3a. Koinjektion der menschlichen Brustdrüse Fibroblasten mit Mammakarzinom-Zellen in einem immundefizienten Maus

Experimentelle Verfahren zur Erzeugung von exp-CAF sind in Abb. dargestellt. 1Ba.

  1. Mix 1x10 6 MCF-7-ras menschlichen Brustkrebszellen und 3x10 6 GFP + puro R, immortalisierten humanen Mamma-Fibroblasten in P2.2 generiert). Bereiten Sie die Zellen in 400 ul Kulturmedium mit 50% (v / v) Matrigel pro Injektion.
  2. Spritzen Sie die Zelle Mischung subkutan in eine immundefizienten Nacktmaus. Wenn CAF sind unabhängig von verschiedenen extrahiertTumoren, Implantat jeder Mischung in rechte und linke Flanke von mehreren Mäusen.

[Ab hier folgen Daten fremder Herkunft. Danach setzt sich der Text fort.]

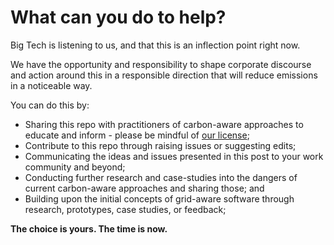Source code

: # What can you do to help?

Big Tech is listening to us, and that this is an inflection point right now.

We have the opportunity and responsibility to shape corporate discourse and action around this in a responsible direction that will reduce emissions in a noticeable way. 

You can do this by:
- Sharing this repo with practitioners of carbon-aware approaches to educate and inform - please be mindful of [our license](README.md#license);
- Contribute to this repo through raising issues or suggesting edits;
- Communicating the ideas and issues presented in this post to your work community and beyond;
- Conducting further research and case-studies into the dangers of current carbon-aware approaches and sharing those; and
- Building upon the initial concepts of grid-aware software through research, prototypes, case studies, or feedback;

**The choice is yours. The time is now.**
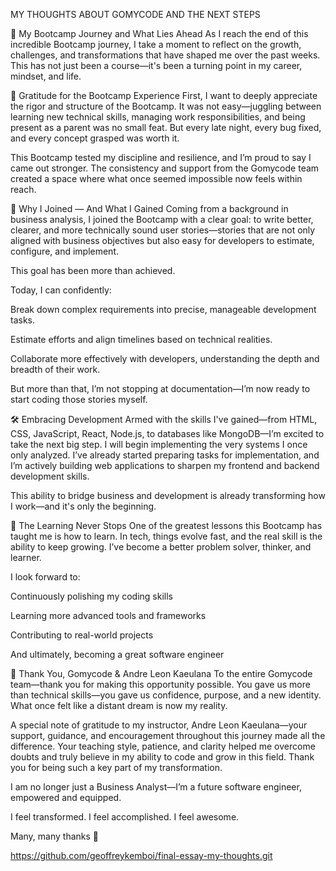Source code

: MY THOUGHTS ABOUT GOMYCODE AND THE NEXT STEPS

🚀 My Bootcamp Journey and What Lies Ahead
As I reach the end of this incredible Bootcamp journey, I take a moment to reflect on the growth, challenges, and transformations that have shaped me over the past weeks. 
This has not just been a course—it's been a turning point in my career, mindset, and life.

🙏 Gratitude for the Bootcamp Experience
First, I want to deeply appreciate the rigor and structure of the Bootcamp. 
It was not easy—juggling between learning new technical skills, managing work responsibilities, and being present as a parent was no small feat. But every late night, every bug fixed, and every concept grasped was worth it.

This Bootcamp tested my discipline and resilience, and I’m proud to say I came out stronger. 
The consistency and support from the Gomycode team created a space where what once seemed impossible now feels within reach.

💼 Why I Joined — And What I Gained
Coming from a background in business analysis, I joined the Bootcamp with a clear goal: 
to write better, clearer, and more technically sound user stories—stories that are not only aligned with business objectives but also easy for developers to estimate, configure, and implement.

This goal has been more than achieved.

Today, I can confidently:

Break down complex requirements into precise, manageable development tasks.

Estimate efforts and align timelines based on technical realities.

Collaborate more effectively with developers, understanding the depth and breadth of their work.

But more than that, I’m not stopping at documentation—I’m now ready to start coding those stories myself.

🛠️ Embracing Development
Armed with the skills I've gained—from HTML, CSS, JavaScript, React, Node.js, to databases like MongoDB—I’m excited to take the next big step. 
I will begin implementing the very systems I once only analyzed. I’ve already started preparing tasks for implementation, and I’m actively building web applications to sharpen my frontend and backend development skills.

This ability to bridge business and development is already transforming how I work—and it's only the beginning.

🌱 The Learning Never Stops
One of the greatest lessons this Bootcamp has taught me is how to learn. In tech, things evolve fast, and the real skill is the ability to keep growing.
I’ve become a better problem solver, thinker, and learner.

I look forward to:

Continuously polishing my coding skills

Learning more advanced tools and frameworks

Contributing to real-world projects

And ultimately, becoming a great software engineer

🙌 Thank You, Gomycode & Andre Leon Kaeulana
To the entire Gomycode team—thank you for making this opportunity possible. 
You gave us more than technical skills—you gave us confidence, purpose, and a new identity. What once felt like a distant dream is now my reality.

A special note of gratitude to my instructor, Andre Leon Kaeulana—your support, guidance, and encouragement throughout this journey made all the difference. Your teaching style, patience, and clarity helped me overcome doubts and truly believe in my ability to code and grow in this field. Thank you for being such a key part of my transformation.

I am no longer just a Business Analyst—I’m a future software engineer, empowered and equipped.

I feel transformed.
I feel accomplished.
I feel awesome.

Many, many thanks 🙏


https://github.com/geoffreykemboi/final-essay-my-thoughts.git

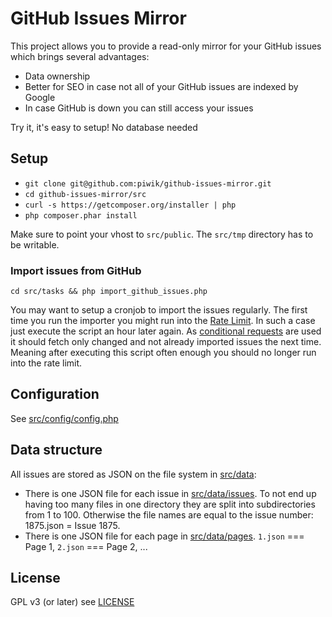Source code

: # GitHub Issues Mirror

This project allows you to provide a read-only mirror for your GitHub issues which brings several advantages:

* Data ownership
* Better for SEO in case not all of your GitHub issues are indexed by Google
* In case GitHub is down you can still access your issues

Try it, it's easy to setup! No database needed

## Setup

* `git clone git@github.com:piwik/github-issues-mirror.git`
* `cd github-issues-mirror/src`
* `curl -s https://getcomposer.org/installer | php`
* `php composer.phar install`

Make sure to point your vhost to `src/public`. The `src/tmp` directory has to be writable.

### Import issues from GitHub

`cd src/tasks && php import_github_issues.php`

You may want to setup a cronjob to import the issues regularly. The first time you run the importer you might run into the [Rate Limit](https://developer.github.com/v3/rate_limit/). In such a case just execute the script an hour later again. As [conditional requests](https://developer.github.com/v3/#conditional-requests) are used it should fetch only changed and not already imported issues the next time. Meaning after executing this script often enough you should no longer run into the rate limit.

## Configuration

See [src/config/config.php](src/config/config.php)

## Data structure

All issues are stored as JSON on the file system in [src/data](src/data):

* There is one JSON file for each issue in [src/data/issues](src/data/issues). To not end up having too many files in one directory they are split into subdirectories from 1 to 100. Otherwise the file names are equal to the issue number: 1875.json = Issue 1875.
* There is one JSON file for each page in [src/data/pages](src/data/pages). `1.json` === Page 1, `2.json` === Page 2, ...

## License

GPL v3 (or later) see [LICENSE](LICENSE)
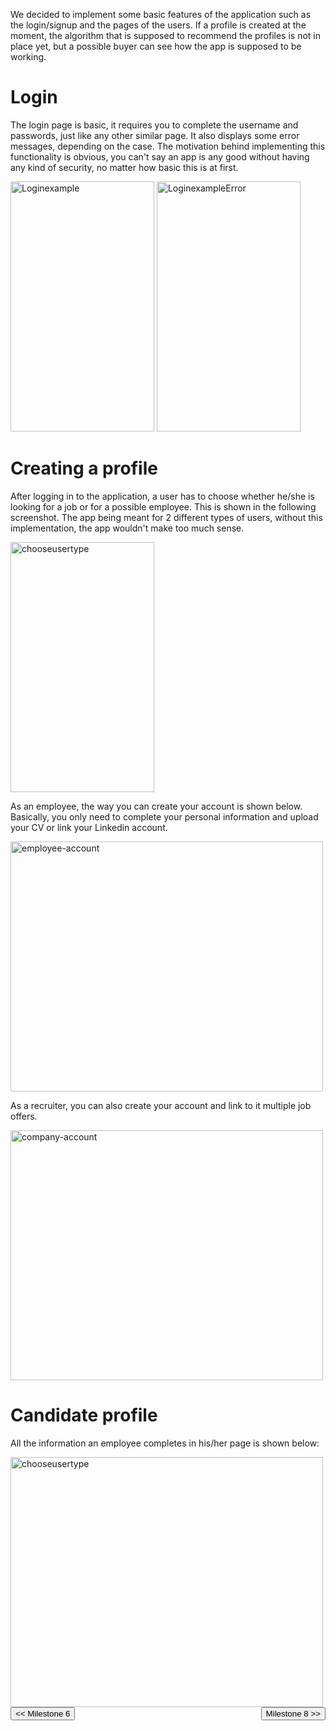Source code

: We decided to implement some basic features of the application such as the login/signup and the pages of the users. If a profile is created at the moment, the algorithm that is supposed to recommend the profiles is not in place yet, but a possible buyer can see how the app is supposed to be working.

# Login

The login page is basic, it requires you to complete the username and passwords, just like any other similar page. It also displays some error messages, depending on the case. The motivation behind implementing this functionality is obvious, you can't say an app is any good without having any kind of security, no matter how basic this is at first.
<div id='soloImg'>
    <img src="/connect.github.io/images/MVP/login.png" alt="Loginexample" height="400" width="230">
    <img src="/connect.github.io/images/MVP/login-error.png" alt="LoginexampleError" height="400" width="230">
<div>


# Creating a profile

After logging in to the application, a user has to choose whether he/she is looking for a job or for a possible employee. This is shown in the following screenshot. The app being meant for 2 different types of users, without this implementation, the app wouldn't make too much sense.
<div id="soloImg">
  <img src="/connect.github.io/images/MVP/choose-profile-type.png" alt="chooseusertype" height="400" width="230">
</div>


As an employee, the way you can create your account is shown below. Basically, you only need to complete your personal information and upload your CV or link your Linkedin account.
<div id="soloImg">
  <img src="/connect.github.io/images/MVP/create-employee-account.png" alt="employee-account" height="400" width="500">
</div>


As a recruiter, you can also create your account and link to it multiple job offers.
<div id="soloImg">
  <img src="/connect.github.io/images/MVP/create-company-account.png" alt="company-account" height="400" width="500">
</div>


# Candidate profile
All the information an employee completes in his/her page is shown below:
<div id="soloImg">
  <img src="/connect.github.io/images/MVP/candidate-profile.png" alt="chooseusertype" height="400" width="500">
</div>


<div style="display:inline; float:left">
<input type="button" class="button" value="<< Milestone 6" onclick="window.location.href='milestone6.html'" />
</div>
<div style="display:inline; float:right">
<input type="button" class="button" value="Milestone 8 >>" onclick="window.location.href='milestone8.html'" />
</div>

3b. Die Injektion von menschlichen Brustkrebszellen Fibroblasten in einer immundefizienten Maus

  1. So generieren Kontrolle Fibroblasten gegen exp-CAF, bereiten 3x10 6 GFP + puro R immortalisierten humanen Mamma-Fibroblasten in P2.2 in 400 ul Kulturmedium generiert mit 50% (v / v) Matrigel pro Injektion (Abb. 1Bb). Mischen Sie die Fibroblasten mit Karzinomzellen.
  2. Implant die Fibroblasten in P3b.1 in subkutanes Websites von Nacktmäusen vorbereitet.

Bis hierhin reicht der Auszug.